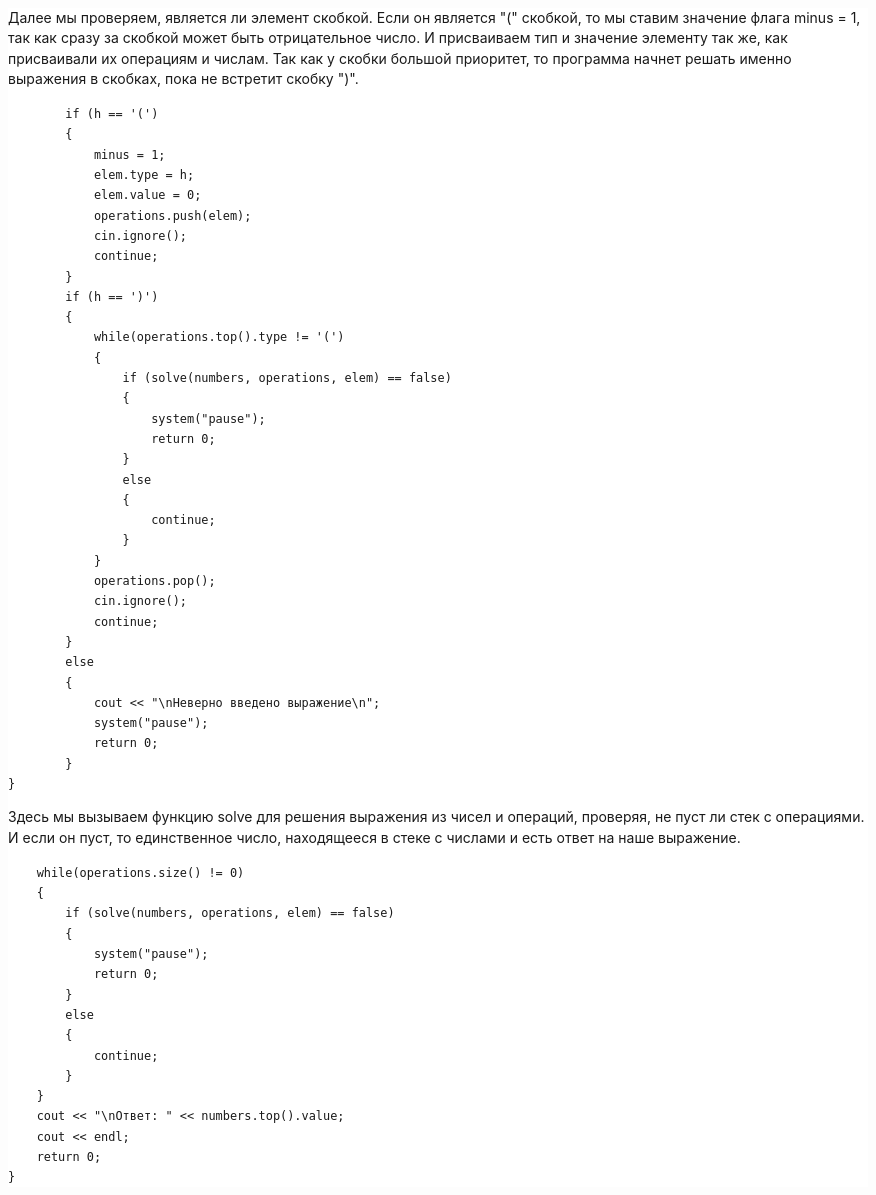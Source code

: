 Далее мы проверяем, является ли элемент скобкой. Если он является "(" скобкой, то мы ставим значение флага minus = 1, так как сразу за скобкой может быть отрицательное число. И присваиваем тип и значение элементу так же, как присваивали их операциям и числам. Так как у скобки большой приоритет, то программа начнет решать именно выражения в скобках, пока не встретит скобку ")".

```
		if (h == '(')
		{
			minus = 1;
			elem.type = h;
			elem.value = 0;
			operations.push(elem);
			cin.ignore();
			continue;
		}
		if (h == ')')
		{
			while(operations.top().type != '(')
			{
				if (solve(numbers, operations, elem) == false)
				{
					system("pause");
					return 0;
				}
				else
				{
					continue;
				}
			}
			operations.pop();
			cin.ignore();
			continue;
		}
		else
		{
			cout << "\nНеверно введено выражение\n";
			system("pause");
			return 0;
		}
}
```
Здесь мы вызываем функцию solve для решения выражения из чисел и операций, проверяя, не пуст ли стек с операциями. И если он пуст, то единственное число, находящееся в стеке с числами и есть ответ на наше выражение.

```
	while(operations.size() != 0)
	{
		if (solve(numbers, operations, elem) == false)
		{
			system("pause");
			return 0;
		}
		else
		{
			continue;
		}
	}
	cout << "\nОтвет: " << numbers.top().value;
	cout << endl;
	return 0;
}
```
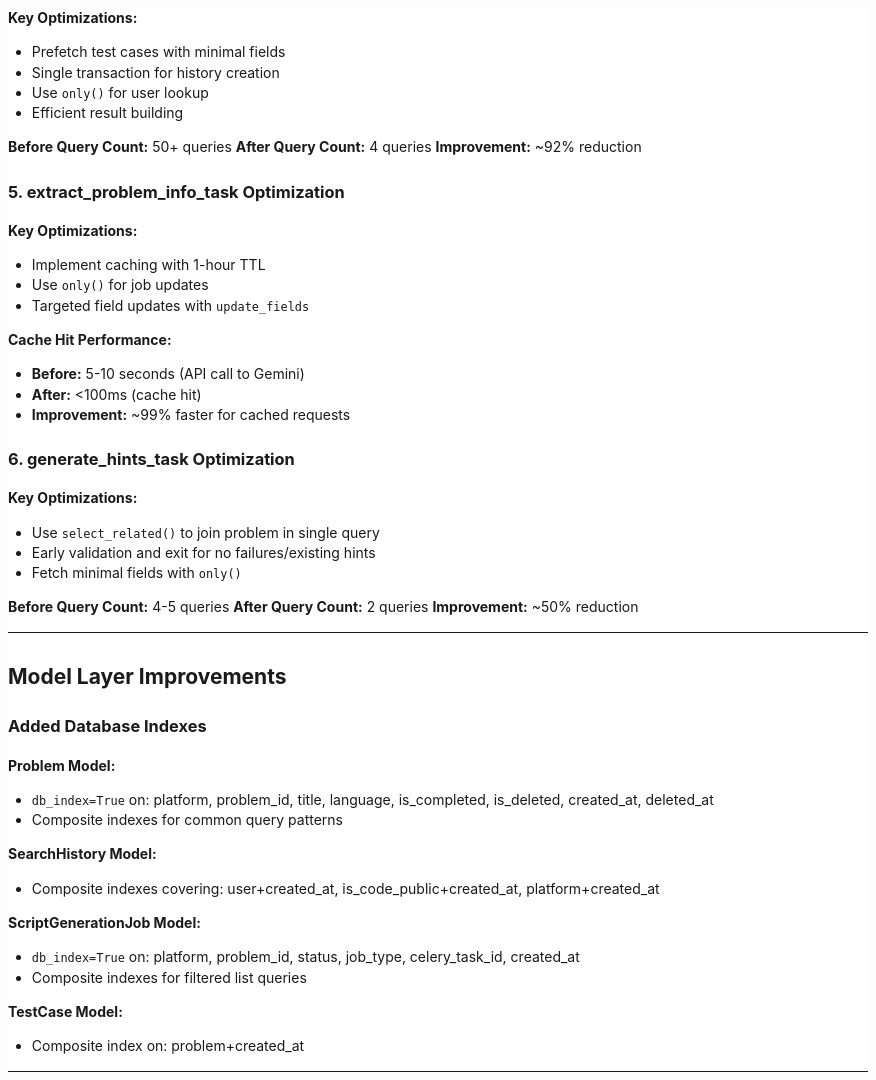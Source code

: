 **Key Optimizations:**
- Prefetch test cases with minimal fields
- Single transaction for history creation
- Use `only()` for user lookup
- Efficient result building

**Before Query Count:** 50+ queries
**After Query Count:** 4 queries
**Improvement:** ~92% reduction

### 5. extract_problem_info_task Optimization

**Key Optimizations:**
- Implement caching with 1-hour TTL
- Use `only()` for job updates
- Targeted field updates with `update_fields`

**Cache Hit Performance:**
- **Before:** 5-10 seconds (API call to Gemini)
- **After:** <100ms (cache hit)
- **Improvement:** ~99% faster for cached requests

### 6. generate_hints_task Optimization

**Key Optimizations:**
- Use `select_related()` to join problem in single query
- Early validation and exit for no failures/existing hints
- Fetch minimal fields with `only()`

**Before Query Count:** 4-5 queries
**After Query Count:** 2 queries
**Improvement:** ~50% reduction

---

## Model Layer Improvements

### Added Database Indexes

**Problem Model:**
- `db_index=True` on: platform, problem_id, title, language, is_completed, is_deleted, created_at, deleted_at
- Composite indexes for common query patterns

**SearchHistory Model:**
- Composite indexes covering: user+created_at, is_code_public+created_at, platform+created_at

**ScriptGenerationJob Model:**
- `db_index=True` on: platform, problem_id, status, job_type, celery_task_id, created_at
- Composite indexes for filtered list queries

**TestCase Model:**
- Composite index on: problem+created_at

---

__ABOUT THIS TASK__.
With the line containing "user+created_at, is_code_public+created_at, platform+created_at" as the start and the last line of the listing as the end, restate that stretch word for word and nothing else.

__ANSWER SPACE__.
- Composite indexes covering: user+created_at, is_code_public+created_at, platform+created_at

**ScriptGenerationJob Model:**
- `db_index=True` on: platform, problem_id, status, job_type, celery_task_id, created_at
- Composite indexes for filtered list queries

**TestCase Model:**
- Composite index on: problem+created_at

---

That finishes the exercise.